Calcifying fibrous 'pseudotumor': clinicopathologic study of 15 cases and analysis of its relationship to inflammatory myofibroblastic tumor.

Abstract

Calcifying fibrous pseudotumor (CFP) has been postulated to be a "late" stage of inflammatory myofibroblastic tumor (IMT). We analyzed 15 cases (8 females and 7 males; aged 1 to 65 years). The anatomic distribution was wide, including 3 cases each in neck, mesentery/omentum, and GI tract and 2 cases each in mediastinum and paratesticular sites. Follow-up information was available in 10 patients (range 4 to 228 months).
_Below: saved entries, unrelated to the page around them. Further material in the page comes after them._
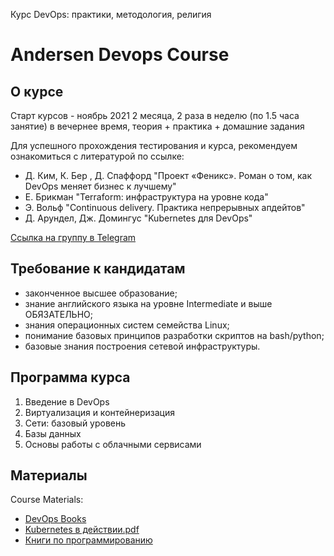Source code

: Курс DevOps: практики, методология, религия
# Andersen Devops Course


## О курсе
Старт курсов - ноябрь 2021 
2 месяца, 2 раза в неделю (по 1.5 часа занятие) в вечернее время, теория + практика + домашние задания

Для успешного прохождения тестирования и курса, рекомендуем ознакомиться с литературой по ссылке:
- Д. Ким, К. Бер , Д. Спаффорд  "Проект «Феникс». Роман о том, как DevOps меняет бизнес к лучшему"  
- Е. Брикман "Terraform: инфраструктура на уровне кода"    
- Э. Вольф "Continuous delivery. Практика непрерывных апдейтов"
- Д. Арундел, Дж. Домингус "Kubernetes для DevOps"

[Ссылка на группу в Telegram](https://t.me/AndersenDevOpsOnlineCourse11_21)

## Требование к кандидатам
- законченное высшее образование;
- знание английского языка на уровне Intermediate и выше ОБЯЗАТЕЛЬНО;
- знания операционных систем семейства Linux;
- понимание базовых принципов разработки скриптов 
на bash/python;
- базовые знания построения сетевой инфраструктуры.

## Программа курса
1) Введение в DevOps
2) Виртуализация и контейнеризация
3) Сети: базовый уровень
4) Базы данных
5) Основы работы с облачными сервисами

## Материалы
Course Materials:
- [DevOps Books](https://nextcloud.andersenlab.dev/index.php/s/PsA45Sdx6zYFAK8)
- [Kubernetes в действии.pdf](https://drive.google.com/file/d/1fYSJ-E1uMpfYobRVPVymDSRtMuw4kohY/view?usp=sharing)
- [Книги по программированию](https://disk.yandex.ru/d/9FUyo9ryv5kIyQ)
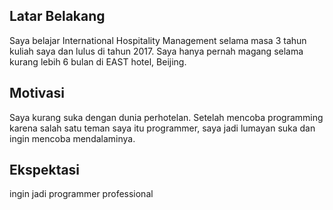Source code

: [//]: # (Ceritakan sedikit tentang latar belakangmu seperti pendidikan terakhir atau pekerjaan sebelumnya)
## Latar Belakang
Saya belajar International Hospitality Management selama masa 3 tahun kuliah saya dan lulus di tahun 2017. Saya hanya pernah magang selama kurang lebih 6 bulan di EAST hotel, Beijing.

[//]: # (Motivasi apa yang mendorongmu untuk ikut program coding bootcamp di Hacktiv8?)
## Motivasi
Saya kurang suka dengan dunia perhotelan. Setelah mencoba programming karena salah satu teman saya itu programmer,
saya jadi lumayan suka dan ingin mencoba mendalaminya.

[//]: # (Beri tahu kami, apa yang ingin kamu dapatkan di Hacktiv8 dan apa yang ingin kamu capai setelah lulus dari sini?)
## Ekspektasi
ingin jadi programmer professional

[//]: # (Apakah ada hal lain yang ingin disampaikan? Bila ada, kamu bebas untuk menuliskannya)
Local recurrence occurred in 3 patients and was repeated in 2. Tumor size ranged from 0.6 to 25 cm. Lesions were well-circumscribed hypocellular spindle cell proliferations with dense stromal collagen, a lymphoplasmacytic infiltrate, and stromal calcifications. Features of conventional IMT were not seen. Immunostaining showed CD34 positivity in most cases as well as rare cells positive for smooth muscle actin and desmin, and consistent negativity for ALK-1 and S-100 protein. These findings suggest that CFP is a distinctive benign mesenchymal neoplasm with a low risk for recurrence and, therefore, best labelled as "calcifying fibrous tumor." There is no convincing evidence to support an association between CFP and IMT.